I just bought a piece of 8670, and when I tried to cut into it crosswise with my portasaw, the blade just did not bite one little bit (whereas I cut some damascus just the other day, and the blade, which is new, did just fine - and still does on the scraps of damascus). The saw also does just fine cutting into the steel lengthwise from what is clearly a cut end.

It looks like the piece (2" wide) was cut out lengthwise using a laser .... and there is a darkened stripe, maybe 1/2 mm wide all along both of the cut edges...... so I am **probably** looking at a hardened heat affected zone. Once I get through that area I should not have any problems, BUT .... how on earth do I get through that hardened zone.

I do not have an angle grinder - so that approach is out. probably the easiest thing for me to do is to take a blowtorch to the spots on the edge I want to go through and hope I can sufficiently anneal the small hardened zone. Anyone done that, and did it work???

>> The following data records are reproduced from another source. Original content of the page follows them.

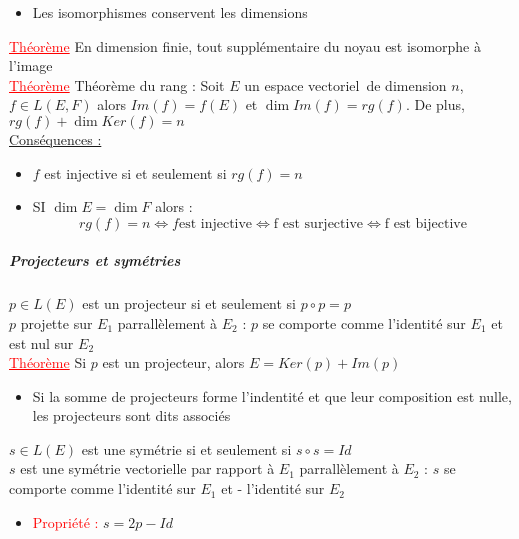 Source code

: \documentclass[a4paper, 11pt, french]{article}
\newcommand{\ev}{espace vectoriel}
\newcommand{\thm}{\textcolor{red}{\underline{Théorème} }}
\newcommand{\ppt}{\textcolor{red}{Propriété : }}
\begin{document}
	\begin{itemize}
	  \item Les isomorphismes conservent les dimensions
	\end{itemize}
	 \thm En dimension finie, tout supplémentaire du noyau est isomorphe à l'image \\
	 \thm Théorème du rang : Soit $E$ un \ev \, de dimension $n$, $f\in L(E,F)$ alors $Im(f)=f(E)$ et $\dim Im(f)=rg(f)$. De plus, $rg(f)+\dim Ker(f)=n$ \\
	 \underline{Conséquences :}
	\begin{itemize}
 		\item $f$ est injective si et seulement si $rg(f)=n$
 		\item SI $\dim E = \dim F$ alors :
				 $$rg(f)=n \iff f \text{est injective} \iff \text{f est surjective} \iff \text{f est bijective}$$
	\end{itemize}
	\subparagraph*{Projecteurs et symétries \\}
	$p \in L(E)$ est un projecteur si et seulement si $p\circ p=p$ \\
	$p$ projette sur $E_1$ parrallèlement à $E_2$ : $p$ se comporte comme l'identité sur $E_1$ et est nul sur $E_2$ \\
	 \thm Si $p$ est un projecteur, alors $E=Ker(p)+Im(p)$
	\begin{itemize}
 		\item Si la somme de projecteurs forme l'indentité et que leur composition est nulle, les projecteurs sont dits associés
	\end{itemize}
	$s \in L(E)$ est une symétrie si et seulement si $s\circ s=Id$ \\
	$s$ est une symétrie vectorielle par rapport à $E_1$ parrallèlement à $E_2$ : $s$ se comporte comme l'identité sur $E_1$ et - l'identité sur $E_2$ \\
	\begin{itemize}
 		\item\ppt $s=2p-Id$
	\end{itemize}
\end{document}

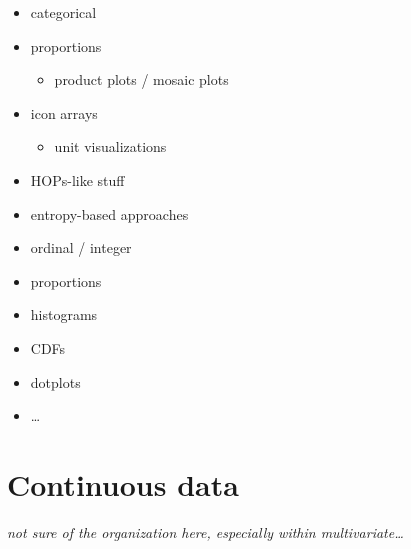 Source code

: \documentclass[]{book}
\providecommand{\tightlist}{%
  \setlength{\itemsep}{0pt}\setlength{\parskip}{0pt}}
\theoremstyle{definition}
\theoremstyle{definition}
\theoremstyle{definition}
\theoremstyle{remark}
\begin{document}
\begin{itemize}
\tightlist
\item
  categorical
\item
  proportions

  \begin{itemize}
  \tightlist
  \item
    product plots / mosaic plots
  \end{itemize}
\item
  icon arrays

  \begin{itemize}
  \tightlist
  \item
    unit visualizations
  \end{itemize}
\item
  HOPs-like stuff
\item
  entropy-based approaches
\item
  ordinal / integer
\item
  proportions
\item
  histograms
\item
  CDFs
\item
  dotplots
\item
  \ldots{}
\end{itemize}

\chapter{Continuous data}\label{ch-continuous}

\emph{not sure of the organization here, especially within
multivariate\ldots{}}
\end{document}
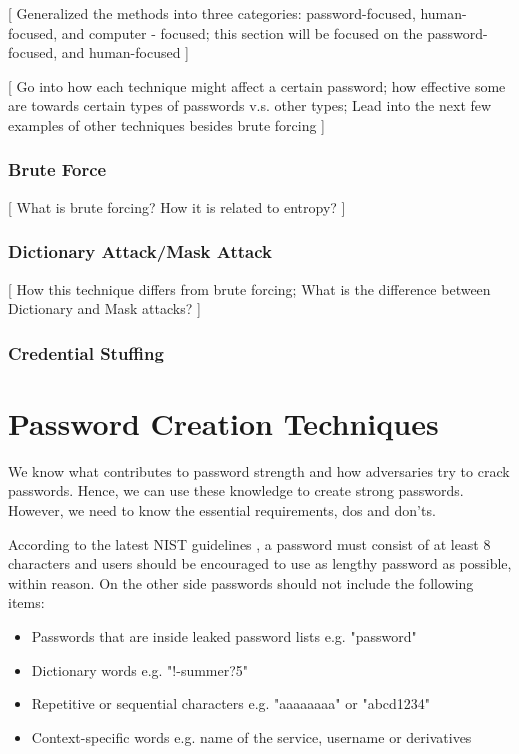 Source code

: \documentclass[acmsmall,nonacm]{acmart}
\begin{document}
\textcolor{beaver}{[ Generalized the methods into three categories: password-focused, human-focused, and computer - focused; this section will be focused on the password-focused, and human-focused ]}


\textcolor{beaver}{[ Go into how each technique might affect a certain password; how effective some are towards certain types of passwords v.s. other types; Lead into the next few examples of other techniques besides brute forcing ]}

\subsubsection{Brute Force}

\textcolor{beaver}{[ What is brute forcing? How it is related to entropy? ]}
\cite{pedamkar_2021}

\subsubsection{Dictionary Attack/Mask Attack}
\textcolor{beaver}{[ How this technique differs from brute forcing; What is the difference between Dictionary and Mask attacks? ]}
\cite{contributor_2005}
\cite{hashcat}

\subsubsection{Credential Stuffing}
\cite{mueller_wetter_manico_kingthorin}
\cite{imperva_2020}


\section{Password Creation Techniques} \label{creation}

We know what contributes to password strength  and how adversaries try to crack passwords. Hence, we can use these knowledge to create strong passwords. However, we need to know the essential requirements, dos and don'ts.

According to the latest NIST guidelines \cite{nist_2020}, a password must consist of at least 8 characters and users should be encouraged to use as lengthy password as possible, within reason. On the other side passwords should not include the following items:

\begin{itemize}
\item Passwords that are inside leaked password lists e.g. "password" 
\item Dictionary words e.g. "!-summer?5"
\item Repetitive or sequential characters e.g. "aaaaaaaa" or "abcd1234"
\item Context-specific words e.g. name of the service, username or derivatives
\end{itemize}
\end{document}

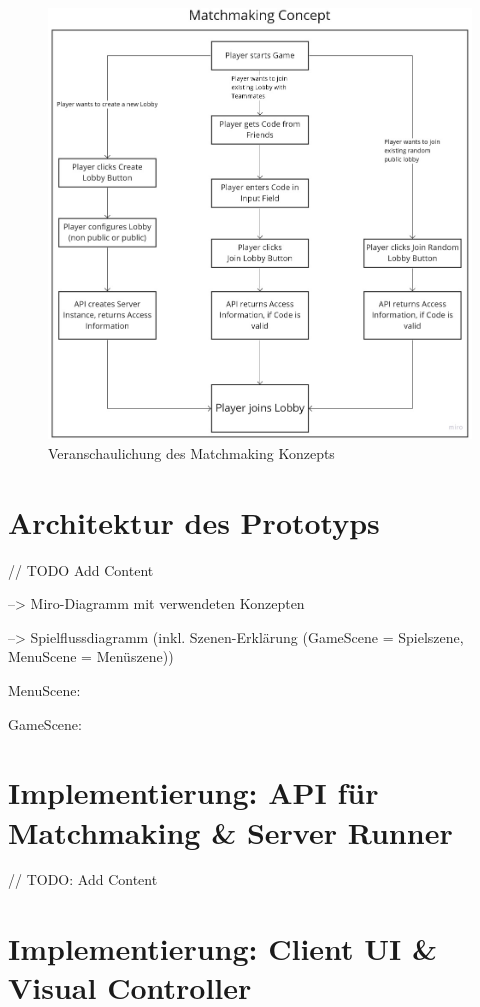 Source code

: \begin{figure}
	\centering
	\includegraphics[width=150mm]{images/matchmaking_concept.jpg}
	\caption[Matchmaking-Konzept Diagramm]{Veranschaulichung des Matchmaking Konzepts}
	\label{pic:matchmaking_concept}
\end{figure}


\section{Architektur des Prototyps}
\label{Architektur}

// TODO Add Content

--> Miro-Diagramm mit verwendeten Konzepten

--> Spielflussdiagramm (inkl. Szenen-Erklärung (GameScene = Spielszene, MenuScene = Menüszene))

MenuScene:

GameScene:

\section{Implementierung: API für Matchmaking \& Server Runner}

// TODO: Add Content

\section{Implementierung: Client UI \& Visual Controller}
\label{implementierung:client_UI_Controller}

another alternative I guess is to go to the edge of a coarse belt on my grinder and cut a notch and go from there - which I think should work?

Any other suggestions??
 
I had a bar of 1084 the same way. Had a hardened area where it was laser cut. I forced it hard into my bandsaw blade and got it to bite in and cut. That worked about 4 times and then my bandsaw blade was toast. Honestly, the simplest would be an angle grinder or chop saw.
 
If you have a circular saw, you can buy a diamond cutting saw blade for it. $25ish at HD. Or buy a metal cutting circular saw blade. Also about $25ish.
 
another alternative I guess is to go to the edge of a coarse belt on my grinder and cut a notch and go from there - which I think should work?
The belt grinder is what I would use if I did not have an angle grinder. It will make very short work of it.
 
Same here with 8670 and I called the vendor who said yes the laser cut hardens the steel a few thou thick. A couple of seconds on the belt grinder was all it took and it cut beautifully after that.
 
Yeah anytime you are working with laser cost steel you have a very small area of surface hardened material, I would not take a blowtorch to it, just go to the grinder and grind a small notch and the blade will cut just fine, also an angle grinder is really cheap so perhaps just go that route, I buy 2-3 angle grinders from harbor freight once every year and put different discs on them, usual a thin cut off wheel and flap disc and a cupped wire brush. They are like 15-20$ per grinder and you can just abuse them and replace as needed. Overall it’s not difficult to deal with and if using an angle grinder you don’t even notice it.
 
Thanks all - I’ll go with the grinder-notch approach for now. Should have thought of that in the first place. Maybe sometime soon I will get an angle grinder (but I also need a portable bench to use it on in the garage) - sometimes I have a piece of stock where cutout on a portasaw just wastes a bunch of material because it can’t make sharp turns ... also if I ever get around to building an oven I’ll need it to cut the angle iron...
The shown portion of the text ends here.